Бабка покосилась на его голубоватые доспехи, перекинула взгляд под открытое забрало и с некоторым одобрением пробормотала басом:

– Ишь ты, сэр-то и впрямь благородный… Только молоденьки-и-и-й!…

Потом снова посмотрела на меня и добавила:

– Располагайтесь. Ужинать будем в столовой через… – она подняла глазки к потолку и с секунду думала, – …через полчаса. А… удобства…

«Во дворе!…» – обреченно подумал я.

– …на первом этаже, – успокоила меня старуха и вышла из комнаты, притворив за собой дверь.

Мы еще раз оглядели комнату, и я положил свой мешок на ближнюю ко мне правую койку.

– Ну что ж, – вздохнул сэр Вигурд. – Все-таки крыша над головой… – и принялся освобождаться от доспехов.

Я зашел в предназначенный для хранения моего вооружения закуток и последовал его примеру.

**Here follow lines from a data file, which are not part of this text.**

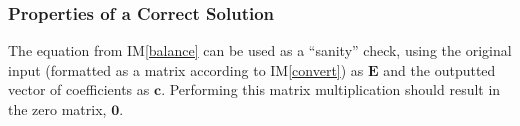 \documentclass[12pt]{article}
\newcommand{\aref}[1]{A\ref{#1}}
\newcommand{\iref}[1]{IM\ref{#1}}
\begin{document}


\subsubsection{Properties of a Correct Solution} \label{sec_PropsCorrSol}

The equation from \iref{balance} can be used as a ``sanity'' check, using the
original input (formatted as a matrix according to \iref{convert}) as
$\textbf{E}$ and the outputted vector of coefficients as $\textbf{c}$.
Performing this matrix multiplication should result in the zero matrix,
$\textbf{0}$.


\end{document}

Выбравшись из панциря и закрыв его, я посмотрел на свой джинсовый костюм, подумал и, решив, что не стоит смущать старушку необычностью своего наряда, вытащил из мешка свой черный камзол. Сэр Вигурд возился со своими доспехами гораздо дольше, зато ему не пришлось переодеваться, поскольку под латами на нем был вполне пристойный дорожный костюм местного фасона. Аккурат через полчаса мы были готовы к тому, чтобы занять свои места в старушкиной столовой. Вот только где она находилась?!

Однако сэр Вигурд, выйдя из комнаты, без колебаний направился к лестнице, по которой мы поднимались наверх. Я, чуть задержавшись, чтобы наложить коротенькое заклинаньице на дверь нашей комнаты, последовал за ним.

Спустившись в прихожую, мы увидели прямо напротив лестницы открытую дверь, за которой тянулся слабо освещенный коридор, заканчивавшийся еще одной дверью. А за этой, второй дверью, выглядывал краешек стола, накрытого белой скатертью. Обоснованно решив, что это и есть искомая столовая, мы заторопились вперед.

Комната действительно оказалась столовой или, если хотите, столовой, совмещенной с кухней – прямо-таки в полном соответствии с евростандартом. В центре располагался небольшой стол, накрытый на четыре персоны и обставленный четырьмя жесткими стульями с высокими спинками.

Дальнюю от входа стену занимала огромная печь, возле которой с ухватом в руках суетилась хозяйка. Два дымящихся чугуна уже стояли на шестке, а третий она как раз доставала из зева печи, больше похожего на камин из каминного зала старого шотландского замка.

Неизвестно каким образом почувствовав наше присутствие, бабка, не оборачиваясь, спросила:

– Удобства нашли?…

– Нам пока без надобности… – небрежно ответил я.

– Тогда прошу к столу… – пробасила бабуля.

Мы с Вигурдом прошли вперед и, разделившись, уселись друг против друга на длинных, гостевых, сторонах стола. Едва мы подвинули стулья, бабка обернулась и, посмотрев куда мы сели, довольно хмыкнула:

– Вы для странствующих благородных сэров чересчур воспитаны…

Затем она снова повернулась к своей печи, а я осмотрел стол.

Посуда стояла на столе фаянсовая, стопочки были весьма поместительные, толстого стекла, а столовые приборы, лежавшие возле тарелок, и вовсе деревянными. Закуски, разложенные в глубоких, белой глазури, мисках и широких тарелках были весьма немногочисленны и просты – мелко наструганная редька с морковкой под постным маслом, капуста, явно заквашенная еще в прошлом году, нехорошего вида соленые огурцы, разварная холодная рыба, отделенная от костей и перемешанная с какой-то зеленью. Что лежало еще на двух блюдах, я не понял и про себя решил этого не пробовать, тем более мне показалось, будто содержимое этих блюд… шевелится.